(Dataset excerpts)
Content starts
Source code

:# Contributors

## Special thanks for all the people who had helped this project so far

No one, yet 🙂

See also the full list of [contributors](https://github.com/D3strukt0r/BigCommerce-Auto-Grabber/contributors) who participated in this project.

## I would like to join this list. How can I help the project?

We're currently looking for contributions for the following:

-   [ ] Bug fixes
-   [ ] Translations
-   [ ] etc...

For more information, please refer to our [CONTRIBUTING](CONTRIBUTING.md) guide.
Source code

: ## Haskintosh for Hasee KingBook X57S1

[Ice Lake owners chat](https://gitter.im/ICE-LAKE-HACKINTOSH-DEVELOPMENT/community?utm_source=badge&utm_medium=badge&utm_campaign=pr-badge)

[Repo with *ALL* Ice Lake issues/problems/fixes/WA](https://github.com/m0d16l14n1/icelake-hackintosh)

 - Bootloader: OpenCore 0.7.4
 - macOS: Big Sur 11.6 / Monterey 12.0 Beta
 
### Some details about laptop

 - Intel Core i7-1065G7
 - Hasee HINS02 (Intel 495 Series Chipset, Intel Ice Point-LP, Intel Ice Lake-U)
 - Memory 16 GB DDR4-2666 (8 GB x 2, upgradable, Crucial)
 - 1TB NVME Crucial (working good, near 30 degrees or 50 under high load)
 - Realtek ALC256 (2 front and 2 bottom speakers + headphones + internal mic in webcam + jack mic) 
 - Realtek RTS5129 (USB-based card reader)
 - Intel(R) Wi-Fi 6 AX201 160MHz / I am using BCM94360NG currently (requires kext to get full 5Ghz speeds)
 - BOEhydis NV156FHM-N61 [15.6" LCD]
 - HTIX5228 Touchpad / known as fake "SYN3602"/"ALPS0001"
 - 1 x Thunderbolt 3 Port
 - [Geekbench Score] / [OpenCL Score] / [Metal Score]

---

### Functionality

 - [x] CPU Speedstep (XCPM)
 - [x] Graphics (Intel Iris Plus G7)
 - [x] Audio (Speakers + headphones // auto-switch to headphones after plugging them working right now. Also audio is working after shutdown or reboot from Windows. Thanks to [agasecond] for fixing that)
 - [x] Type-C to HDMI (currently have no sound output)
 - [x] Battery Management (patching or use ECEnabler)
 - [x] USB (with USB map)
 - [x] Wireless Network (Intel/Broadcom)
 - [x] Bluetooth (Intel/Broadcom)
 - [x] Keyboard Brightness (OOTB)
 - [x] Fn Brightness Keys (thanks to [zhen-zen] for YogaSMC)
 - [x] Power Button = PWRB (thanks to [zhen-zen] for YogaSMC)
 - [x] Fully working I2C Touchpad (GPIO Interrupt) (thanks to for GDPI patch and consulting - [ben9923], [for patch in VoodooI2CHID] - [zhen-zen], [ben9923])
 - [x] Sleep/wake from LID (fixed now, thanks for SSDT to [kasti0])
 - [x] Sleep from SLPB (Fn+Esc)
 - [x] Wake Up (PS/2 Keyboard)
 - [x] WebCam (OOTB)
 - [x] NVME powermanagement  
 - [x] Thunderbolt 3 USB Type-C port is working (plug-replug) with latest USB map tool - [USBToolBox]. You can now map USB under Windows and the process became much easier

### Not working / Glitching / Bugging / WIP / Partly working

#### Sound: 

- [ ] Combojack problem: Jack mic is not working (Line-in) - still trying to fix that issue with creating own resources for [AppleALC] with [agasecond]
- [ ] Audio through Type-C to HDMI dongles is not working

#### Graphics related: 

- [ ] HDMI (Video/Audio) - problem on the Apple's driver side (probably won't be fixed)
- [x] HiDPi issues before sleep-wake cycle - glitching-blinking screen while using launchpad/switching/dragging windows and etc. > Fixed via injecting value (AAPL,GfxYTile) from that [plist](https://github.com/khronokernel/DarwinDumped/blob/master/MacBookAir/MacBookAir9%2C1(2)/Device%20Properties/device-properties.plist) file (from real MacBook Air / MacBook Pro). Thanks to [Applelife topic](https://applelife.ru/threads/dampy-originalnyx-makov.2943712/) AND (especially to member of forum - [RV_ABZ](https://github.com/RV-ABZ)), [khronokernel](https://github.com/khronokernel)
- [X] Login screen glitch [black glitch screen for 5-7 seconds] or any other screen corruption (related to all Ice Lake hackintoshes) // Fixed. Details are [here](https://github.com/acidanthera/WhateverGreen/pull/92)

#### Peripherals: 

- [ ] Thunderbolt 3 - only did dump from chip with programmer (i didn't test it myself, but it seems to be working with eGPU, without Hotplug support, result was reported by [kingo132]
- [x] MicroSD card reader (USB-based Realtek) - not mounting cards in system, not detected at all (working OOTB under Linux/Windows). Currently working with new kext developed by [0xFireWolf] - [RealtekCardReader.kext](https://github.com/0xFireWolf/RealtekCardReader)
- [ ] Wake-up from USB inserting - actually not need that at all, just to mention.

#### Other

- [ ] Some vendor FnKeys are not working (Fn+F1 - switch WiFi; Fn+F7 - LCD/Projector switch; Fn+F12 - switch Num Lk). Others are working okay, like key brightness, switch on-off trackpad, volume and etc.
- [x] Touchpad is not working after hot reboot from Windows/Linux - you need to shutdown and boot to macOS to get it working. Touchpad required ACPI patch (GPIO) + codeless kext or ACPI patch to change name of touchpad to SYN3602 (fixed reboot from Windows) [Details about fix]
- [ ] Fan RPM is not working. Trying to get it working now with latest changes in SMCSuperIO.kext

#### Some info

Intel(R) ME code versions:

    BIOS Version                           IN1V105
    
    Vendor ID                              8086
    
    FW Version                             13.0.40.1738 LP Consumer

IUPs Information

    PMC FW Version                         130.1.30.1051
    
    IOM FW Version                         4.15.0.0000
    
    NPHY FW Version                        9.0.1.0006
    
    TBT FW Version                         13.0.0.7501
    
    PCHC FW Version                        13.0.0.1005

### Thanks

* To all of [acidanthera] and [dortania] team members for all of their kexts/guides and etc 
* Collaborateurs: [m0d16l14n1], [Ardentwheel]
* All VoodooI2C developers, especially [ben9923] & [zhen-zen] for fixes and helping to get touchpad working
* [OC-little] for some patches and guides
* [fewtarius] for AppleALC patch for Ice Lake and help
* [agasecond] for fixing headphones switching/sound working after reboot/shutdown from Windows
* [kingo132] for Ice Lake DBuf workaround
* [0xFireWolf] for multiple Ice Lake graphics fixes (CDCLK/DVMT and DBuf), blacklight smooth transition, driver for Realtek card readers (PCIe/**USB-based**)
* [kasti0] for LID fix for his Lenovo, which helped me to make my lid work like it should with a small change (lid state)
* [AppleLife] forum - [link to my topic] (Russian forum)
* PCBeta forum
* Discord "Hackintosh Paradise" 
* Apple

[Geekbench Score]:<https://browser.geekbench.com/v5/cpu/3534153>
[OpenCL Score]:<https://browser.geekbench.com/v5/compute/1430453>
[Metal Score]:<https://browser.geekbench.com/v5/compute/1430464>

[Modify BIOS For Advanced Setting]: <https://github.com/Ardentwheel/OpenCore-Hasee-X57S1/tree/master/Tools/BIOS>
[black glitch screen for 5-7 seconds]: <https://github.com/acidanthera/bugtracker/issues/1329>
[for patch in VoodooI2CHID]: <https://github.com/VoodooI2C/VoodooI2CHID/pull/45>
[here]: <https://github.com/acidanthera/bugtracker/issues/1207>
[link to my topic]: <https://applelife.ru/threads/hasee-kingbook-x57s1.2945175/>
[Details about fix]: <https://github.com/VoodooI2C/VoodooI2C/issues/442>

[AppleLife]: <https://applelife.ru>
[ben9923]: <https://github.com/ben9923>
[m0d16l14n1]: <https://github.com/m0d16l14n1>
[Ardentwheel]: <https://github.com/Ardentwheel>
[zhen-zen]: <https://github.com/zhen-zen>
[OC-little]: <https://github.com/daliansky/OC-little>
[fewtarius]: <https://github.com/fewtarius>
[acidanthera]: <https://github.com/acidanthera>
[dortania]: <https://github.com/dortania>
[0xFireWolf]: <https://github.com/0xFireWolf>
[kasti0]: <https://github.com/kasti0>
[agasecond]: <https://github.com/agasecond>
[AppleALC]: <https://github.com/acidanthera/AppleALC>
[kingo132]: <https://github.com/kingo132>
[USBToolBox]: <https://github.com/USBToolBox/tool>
Content ends
• **Your objective**
Please transcribe exactly the lines above from the line that has "### Not working" up to and including the line that has "- [x] HiDPi"; no other line belongs in the answer.

• **Your response**
### Not working / Glitching / Bugging / WIP / Partly working

#### Sound: 

- [ ] Combojack problem: Jack mic is not working (Line-in) - still trying to fix that issue with creating own resources for [AppleALC] with [agasecond]
- [ ] Audio through Type-C to HDMI dongles is not working

#### Graphics related: 

- [ ] HDMI (Video/Audio) - problem on the Apple's driver side (probably won't be fixed)
- [x] HiDPi issues before sleep-wake cycle - glitching-blinking screen while using launchpad/switching/dragging windows and etc. > Fixed via injecting value (AAPL,GfxYTile) from that [plist](https://github.com/khronokernel/DarwinDumped/blob/master/MacBookAir/MacBookAir9%2C1(2)/Device%20Properties/device-properties.plist) file (from real MacBook Air / MacBook Pro). Thanks to [Applelife topic](https://applelife.ru/threads/dampy-originalnyx-makov.2943712/) AND (especially to member of forum - [RV_ABZ](https://github.com/RV-ABZ)), [khronokernel](https://github.com/khronokernel)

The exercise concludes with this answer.